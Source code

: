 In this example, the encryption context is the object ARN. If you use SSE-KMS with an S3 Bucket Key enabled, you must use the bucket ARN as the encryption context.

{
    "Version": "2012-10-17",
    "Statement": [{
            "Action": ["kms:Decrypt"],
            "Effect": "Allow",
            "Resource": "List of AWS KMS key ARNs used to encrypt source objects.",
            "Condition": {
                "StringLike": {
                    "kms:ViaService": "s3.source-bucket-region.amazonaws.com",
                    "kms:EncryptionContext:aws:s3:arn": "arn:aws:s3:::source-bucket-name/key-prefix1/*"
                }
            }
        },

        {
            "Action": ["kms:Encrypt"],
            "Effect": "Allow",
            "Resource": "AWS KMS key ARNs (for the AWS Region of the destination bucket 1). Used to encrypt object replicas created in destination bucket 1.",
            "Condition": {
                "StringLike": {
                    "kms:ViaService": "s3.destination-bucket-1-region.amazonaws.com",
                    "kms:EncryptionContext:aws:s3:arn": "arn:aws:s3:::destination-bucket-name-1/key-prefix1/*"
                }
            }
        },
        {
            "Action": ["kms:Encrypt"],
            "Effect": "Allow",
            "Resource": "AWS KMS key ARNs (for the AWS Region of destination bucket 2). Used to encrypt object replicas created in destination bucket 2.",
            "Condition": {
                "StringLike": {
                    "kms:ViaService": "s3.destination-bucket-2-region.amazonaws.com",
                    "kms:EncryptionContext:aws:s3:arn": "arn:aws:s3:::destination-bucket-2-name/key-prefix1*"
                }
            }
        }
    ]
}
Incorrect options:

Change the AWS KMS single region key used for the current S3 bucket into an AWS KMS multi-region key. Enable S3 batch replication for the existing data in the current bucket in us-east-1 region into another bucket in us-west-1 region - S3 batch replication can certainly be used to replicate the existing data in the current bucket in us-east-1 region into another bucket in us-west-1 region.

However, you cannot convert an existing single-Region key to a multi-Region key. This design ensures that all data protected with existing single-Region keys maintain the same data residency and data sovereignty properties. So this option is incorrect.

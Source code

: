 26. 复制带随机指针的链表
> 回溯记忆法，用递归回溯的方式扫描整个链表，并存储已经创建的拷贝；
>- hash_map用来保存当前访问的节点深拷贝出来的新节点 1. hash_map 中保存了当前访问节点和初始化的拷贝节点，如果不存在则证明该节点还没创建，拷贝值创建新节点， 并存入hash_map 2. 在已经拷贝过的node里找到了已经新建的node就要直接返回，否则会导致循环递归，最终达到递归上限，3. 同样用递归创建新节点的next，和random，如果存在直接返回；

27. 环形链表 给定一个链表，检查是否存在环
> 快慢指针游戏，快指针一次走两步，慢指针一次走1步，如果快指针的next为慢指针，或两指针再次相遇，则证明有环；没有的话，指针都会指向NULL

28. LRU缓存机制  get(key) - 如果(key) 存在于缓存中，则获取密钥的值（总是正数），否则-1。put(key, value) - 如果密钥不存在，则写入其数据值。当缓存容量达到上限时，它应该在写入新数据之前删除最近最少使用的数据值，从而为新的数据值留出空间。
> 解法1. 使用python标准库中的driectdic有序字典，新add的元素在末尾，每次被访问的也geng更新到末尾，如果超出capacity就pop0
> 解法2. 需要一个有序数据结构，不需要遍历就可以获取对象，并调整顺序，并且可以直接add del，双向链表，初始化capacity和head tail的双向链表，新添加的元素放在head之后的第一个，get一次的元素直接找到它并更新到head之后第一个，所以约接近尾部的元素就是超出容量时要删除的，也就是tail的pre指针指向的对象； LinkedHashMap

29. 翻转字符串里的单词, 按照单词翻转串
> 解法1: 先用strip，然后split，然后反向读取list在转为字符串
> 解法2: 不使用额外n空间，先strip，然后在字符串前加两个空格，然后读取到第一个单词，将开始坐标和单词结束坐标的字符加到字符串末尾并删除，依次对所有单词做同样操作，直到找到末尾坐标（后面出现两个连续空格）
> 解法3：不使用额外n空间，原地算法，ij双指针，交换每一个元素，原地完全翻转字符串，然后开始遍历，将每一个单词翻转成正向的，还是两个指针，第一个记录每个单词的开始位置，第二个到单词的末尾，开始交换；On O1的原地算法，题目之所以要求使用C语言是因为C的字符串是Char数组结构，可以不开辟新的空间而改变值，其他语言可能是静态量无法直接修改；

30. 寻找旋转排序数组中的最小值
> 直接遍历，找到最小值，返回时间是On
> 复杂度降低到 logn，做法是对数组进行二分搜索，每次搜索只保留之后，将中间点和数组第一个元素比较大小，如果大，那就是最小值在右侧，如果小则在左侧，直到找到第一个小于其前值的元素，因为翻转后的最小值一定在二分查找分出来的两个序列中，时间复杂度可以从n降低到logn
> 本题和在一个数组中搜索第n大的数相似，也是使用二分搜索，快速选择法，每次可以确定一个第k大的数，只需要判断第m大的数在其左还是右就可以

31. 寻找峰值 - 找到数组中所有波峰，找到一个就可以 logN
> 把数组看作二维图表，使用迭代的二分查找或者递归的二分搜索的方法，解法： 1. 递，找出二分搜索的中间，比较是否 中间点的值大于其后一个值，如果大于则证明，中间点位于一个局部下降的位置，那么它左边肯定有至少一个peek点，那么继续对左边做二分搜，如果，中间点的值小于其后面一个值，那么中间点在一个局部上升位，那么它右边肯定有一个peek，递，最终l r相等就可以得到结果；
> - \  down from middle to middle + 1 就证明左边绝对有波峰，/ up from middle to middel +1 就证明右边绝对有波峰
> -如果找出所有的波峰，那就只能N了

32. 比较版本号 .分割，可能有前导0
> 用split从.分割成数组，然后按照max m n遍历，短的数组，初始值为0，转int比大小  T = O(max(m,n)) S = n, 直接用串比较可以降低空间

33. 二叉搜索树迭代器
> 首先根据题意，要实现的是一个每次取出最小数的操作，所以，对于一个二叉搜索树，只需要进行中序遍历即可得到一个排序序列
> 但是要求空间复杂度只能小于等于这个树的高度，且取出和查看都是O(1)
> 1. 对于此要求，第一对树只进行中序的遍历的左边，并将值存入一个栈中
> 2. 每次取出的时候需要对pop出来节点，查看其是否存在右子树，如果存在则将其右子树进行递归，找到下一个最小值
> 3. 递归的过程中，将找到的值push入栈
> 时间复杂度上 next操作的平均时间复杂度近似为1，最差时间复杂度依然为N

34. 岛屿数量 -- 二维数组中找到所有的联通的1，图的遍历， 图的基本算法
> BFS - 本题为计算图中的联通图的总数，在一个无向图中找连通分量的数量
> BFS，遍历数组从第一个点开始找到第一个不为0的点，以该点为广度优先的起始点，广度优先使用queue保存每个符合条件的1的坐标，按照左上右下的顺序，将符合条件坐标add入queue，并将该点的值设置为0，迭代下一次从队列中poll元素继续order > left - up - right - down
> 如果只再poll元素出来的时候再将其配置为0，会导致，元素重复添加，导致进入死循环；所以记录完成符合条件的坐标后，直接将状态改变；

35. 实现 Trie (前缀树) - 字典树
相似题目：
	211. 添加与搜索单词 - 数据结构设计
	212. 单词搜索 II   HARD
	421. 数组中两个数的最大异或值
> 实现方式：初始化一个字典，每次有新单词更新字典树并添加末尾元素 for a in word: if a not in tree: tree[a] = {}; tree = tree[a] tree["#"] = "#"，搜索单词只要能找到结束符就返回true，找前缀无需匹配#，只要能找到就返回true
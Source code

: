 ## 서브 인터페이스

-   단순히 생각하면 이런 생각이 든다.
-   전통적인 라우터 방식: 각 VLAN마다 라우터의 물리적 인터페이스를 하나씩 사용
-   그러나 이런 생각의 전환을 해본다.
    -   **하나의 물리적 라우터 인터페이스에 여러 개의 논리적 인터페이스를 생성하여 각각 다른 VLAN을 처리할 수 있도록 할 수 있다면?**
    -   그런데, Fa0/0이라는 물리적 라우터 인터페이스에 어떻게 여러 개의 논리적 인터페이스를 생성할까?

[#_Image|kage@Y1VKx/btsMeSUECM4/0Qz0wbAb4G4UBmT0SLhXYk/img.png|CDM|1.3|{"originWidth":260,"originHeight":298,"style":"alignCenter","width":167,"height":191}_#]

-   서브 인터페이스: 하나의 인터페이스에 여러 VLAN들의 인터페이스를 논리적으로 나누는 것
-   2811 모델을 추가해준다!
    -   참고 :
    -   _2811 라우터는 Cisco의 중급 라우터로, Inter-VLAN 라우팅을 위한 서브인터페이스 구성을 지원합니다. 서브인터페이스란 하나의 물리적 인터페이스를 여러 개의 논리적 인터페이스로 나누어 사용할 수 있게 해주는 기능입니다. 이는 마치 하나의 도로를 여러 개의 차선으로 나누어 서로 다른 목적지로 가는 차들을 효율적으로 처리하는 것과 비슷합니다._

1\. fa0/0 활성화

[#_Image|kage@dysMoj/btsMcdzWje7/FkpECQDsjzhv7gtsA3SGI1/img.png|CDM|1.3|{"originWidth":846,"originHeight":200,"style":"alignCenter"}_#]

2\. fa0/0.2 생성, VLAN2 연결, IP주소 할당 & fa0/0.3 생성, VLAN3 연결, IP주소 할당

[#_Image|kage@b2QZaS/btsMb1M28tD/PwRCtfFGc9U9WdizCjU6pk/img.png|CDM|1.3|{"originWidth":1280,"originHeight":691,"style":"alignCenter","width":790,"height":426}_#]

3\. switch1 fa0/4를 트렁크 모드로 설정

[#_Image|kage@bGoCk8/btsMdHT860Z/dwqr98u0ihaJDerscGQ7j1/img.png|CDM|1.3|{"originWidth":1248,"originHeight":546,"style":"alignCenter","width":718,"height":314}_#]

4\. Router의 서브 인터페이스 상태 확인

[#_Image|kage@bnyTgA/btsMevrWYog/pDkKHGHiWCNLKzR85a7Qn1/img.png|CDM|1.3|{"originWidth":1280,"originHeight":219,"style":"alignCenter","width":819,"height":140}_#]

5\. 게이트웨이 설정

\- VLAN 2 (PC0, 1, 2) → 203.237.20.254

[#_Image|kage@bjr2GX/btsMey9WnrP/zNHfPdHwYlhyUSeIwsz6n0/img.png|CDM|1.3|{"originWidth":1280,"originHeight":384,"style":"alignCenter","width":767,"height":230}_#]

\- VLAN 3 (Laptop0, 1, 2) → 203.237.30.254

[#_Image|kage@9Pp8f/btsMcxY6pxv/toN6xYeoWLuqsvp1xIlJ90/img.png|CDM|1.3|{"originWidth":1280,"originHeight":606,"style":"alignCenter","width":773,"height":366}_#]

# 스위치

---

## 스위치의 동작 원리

● **ASSIGNMENT**:
Please return every line from the material above where the string "style" occurs.

● **EXERCISE OUTPUT**:
[#_Image|kage@Y1VKx/btsMeSUECM4/0Qz0wbAb4G4UBmT0SLhXYk/img.png|CDM|1.3|{"originWidth":260,"originHeight":298,"style":"alignCenter","width":167,"height":191}_#]
[#_Image|kage@dysMoj/btsMcdzWje7/FkpECQDsjzhv7gtsA3SGI1/img.png|CDM|1.3|{"originWidth":846,"originHeight":200,"style":"alignCenter"}_#]
[#_Image|kage@b2QZaS/btsMb1M28tD/PwRCtfFGc9U9WdizCjU6pk/img.png|CDM|1.3|{"originWidth":1280,"originHeight":691,"style":"alignCenter","width":790,"height":426}_#]
[#_Image|kage@bGoCk8/btsMdHT860Z/dwqr98u0ihaJDerscGQ7j1/img.png|CDM|1.3|{"originWidth":1248,"originHeight":546,"style":"alignCenter","width":718,"height":314}_#]
[#_Image|kage@bnyTgA/btsMevrWYog/pDkKHGHiWCNLKzR85a7Qn1/img.png|CDM|1.3|{"originWidth":1280,"originHeight":219,"style":"alignCenter","width":819,"height":140}_#]
[#_Image|kage@bjr2GX/btsMey9WnrP/zNHfPdHwYlhyUSeIwsz6n0/img.png|CDM|1.3|{"originWidth":1280,"originHeight":384,"style":"alignCenter","width":767,"height":230}_#]
[#_Image|kage@9Pp8f/btsMcxY6pxv/toN6xYeoWLuqsvp1xIlJ90/img.png|CDM|1.3|{"originWidth":1280,"originHeight":606,"style":"alignCenter","width":773,"height":366}_#]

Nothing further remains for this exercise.